Records excerpted from a collection:
┄┄┄┄┄┄┄┄┄┄

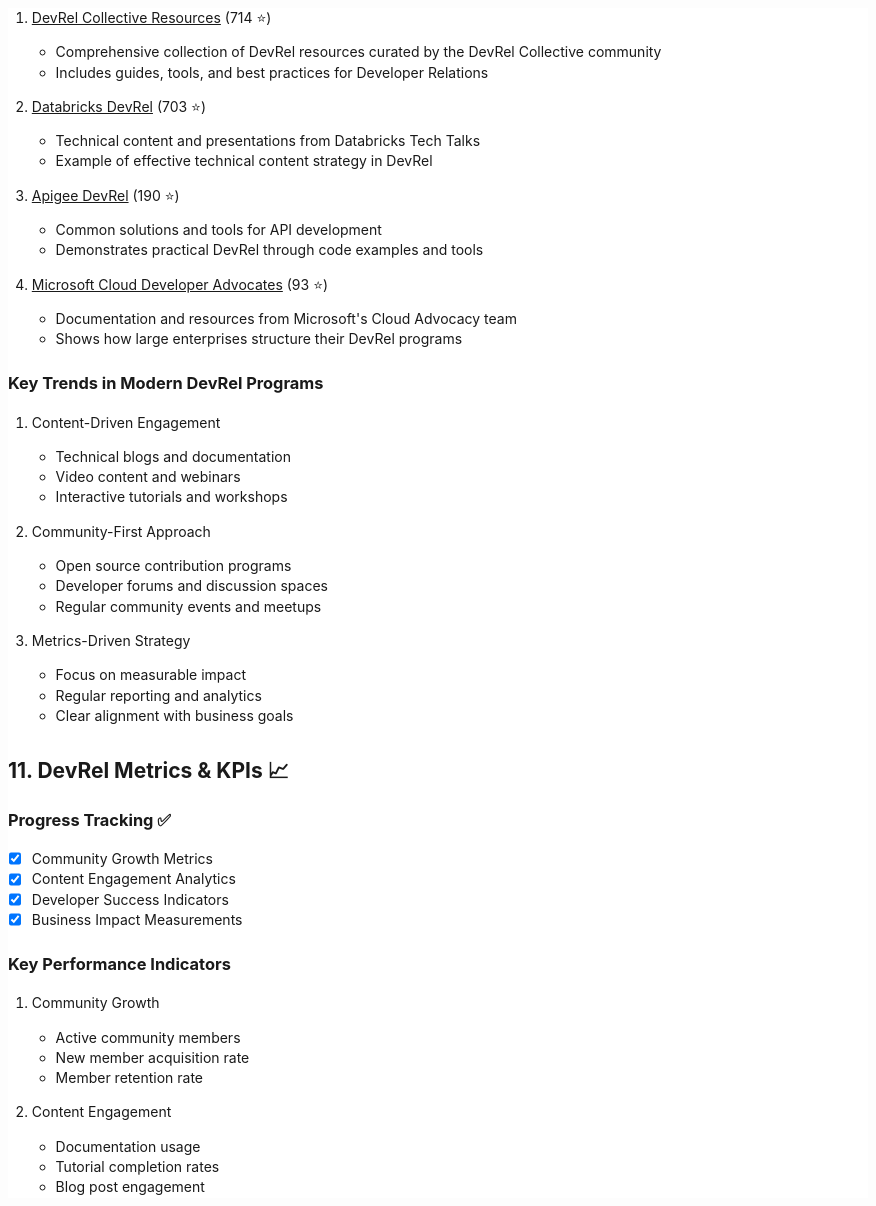 1. [DevRel Collective Resources](https://github.com/devrelcollective/awesome-devrel) (714 ⭐)
   - Comprehensive collection of DevRel resources curated by the DevRel Collective community
   - Includes guides, tools, and best practices for Developer Relations

2. [Databricks DevRel](https://github.com/databricks/devrel) (703 ⭐)
   - Technical content and presentations from Databricks Tech Talks
   - Example of effective technical content strategy in DevRel

3. [Apigee DevRel](https://github.com/apigee/devrel) (190 ⭐)
   - Common solutions and tools for API development
   - Demonstrates practical DevRel through code examples and tools

4. [Microsoft Cloud Developer Advocates](https://github.com/MicrosoftDocs/cloud-developer-advocates) (93 ⭐)
   - Documentation and resources from Microsoft's Cloud Advocacy team
   - Shows how large enterprises structure their DevRel programs

### Key Trends in Modern DevRel Programs

1. Content-Driven Engagement
   - Technical blogs and documentation
   - Video content and webinars
   - Interactive tutorials and workshops

2. Community-First Approach
   - Open source contribution programs
   - Developer forums and discussion spaces
   - Regular community events and meetups

3. Metrics-Driven Strategy
   - Focus on measurable impact
   - Regular reporting and analytics
   - Clear alignment with business goals

## 11. DevRel Metrics & KPIs 📈

### Progress Tracking ✅
- [x] Community Growth Metrics
- [x] Content Engagement Analytics
- [x] Developer Success Indicators
- [x] Business Impact Measurements

### Key Performance Indicators

1. Community Growth
   - Active community members
   - New member acquisition rate
   - Member retention rate

2. Content Engagement
   - Documentation usage
   - Tutorial completion rates
   - Blog post engagement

┄┄┄┄┄┄┄┄┄┄

Aim of the task: Every line above that holds the word "Growth" needs to be copied.

Expected answer:
- [x] Community Growth Metrics
1. Community Growth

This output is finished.